** What to do **
Scan the lines below for the word "teóricas". Copy each line you find it in.

** Information shown **
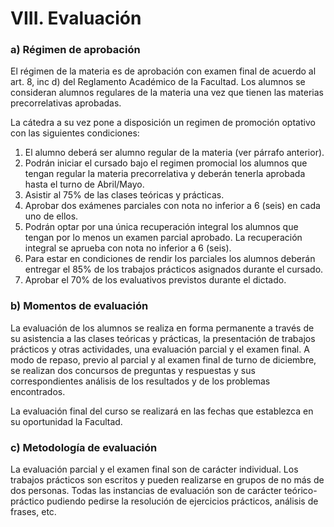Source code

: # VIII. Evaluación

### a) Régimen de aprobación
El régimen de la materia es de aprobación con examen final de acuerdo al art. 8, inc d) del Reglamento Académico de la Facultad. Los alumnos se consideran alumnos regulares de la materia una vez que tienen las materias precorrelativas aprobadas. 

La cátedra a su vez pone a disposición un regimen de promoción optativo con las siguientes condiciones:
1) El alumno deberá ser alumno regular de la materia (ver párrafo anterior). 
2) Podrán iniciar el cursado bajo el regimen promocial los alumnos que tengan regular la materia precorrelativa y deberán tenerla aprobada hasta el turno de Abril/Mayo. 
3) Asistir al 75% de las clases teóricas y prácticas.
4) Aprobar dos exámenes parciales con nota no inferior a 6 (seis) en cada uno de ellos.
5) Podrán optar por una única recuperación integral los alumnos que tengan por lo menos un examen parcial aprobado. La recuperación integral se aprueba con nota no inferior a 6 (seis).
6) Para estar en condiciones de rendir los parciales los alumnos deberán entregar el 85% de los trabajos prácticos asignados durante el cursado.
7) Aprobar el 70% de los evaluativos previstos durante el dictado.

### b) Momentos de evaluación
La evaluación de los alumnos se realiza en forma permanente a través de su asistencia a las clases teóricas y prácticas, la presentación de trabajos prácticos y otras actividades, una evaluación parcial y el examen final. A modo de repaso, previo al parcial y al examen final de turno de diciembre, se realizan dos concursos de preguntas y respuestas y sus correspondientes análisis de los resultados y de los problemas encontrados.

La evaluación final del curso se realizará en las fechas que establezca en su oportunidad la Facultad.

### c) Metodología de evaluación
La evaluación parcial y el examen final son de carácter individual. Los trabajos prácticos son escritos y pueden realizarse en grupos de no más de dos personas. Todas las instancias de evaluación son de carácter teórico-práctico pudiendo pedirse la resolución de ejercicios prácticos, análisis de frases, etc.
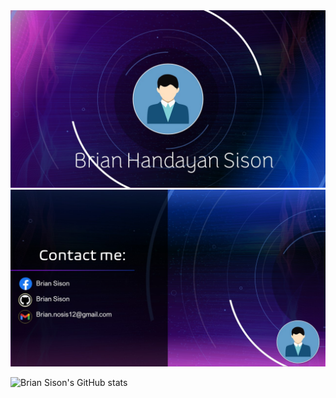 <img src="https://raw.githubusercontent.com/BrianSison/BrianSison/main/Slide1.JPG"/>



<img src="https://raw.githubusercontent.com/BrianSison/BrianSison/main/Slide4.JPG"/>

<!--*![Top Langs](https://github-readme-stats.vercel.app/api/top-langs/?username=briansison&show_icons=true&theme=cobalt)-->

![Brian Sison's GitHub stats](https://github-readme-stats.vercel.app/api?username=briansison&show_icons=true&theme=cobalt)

** Answer to this problem **
3) Asistir al 75% de las clases teóricas y prácticas.
La evaluación de los alumnos se realiza en forma permanente a través de su asistencia a las clases teóricas y prácticas, la presentación de trabajos prácticos y otras actividades, una evaluación parcial y el examen final. A modo de repaso, previo al parcial y al examen final de turno de diciembre, se realizan dos concursos de preguntas y respuestas y sus correspondientes análisis de los resultados y de los problemas encontrados.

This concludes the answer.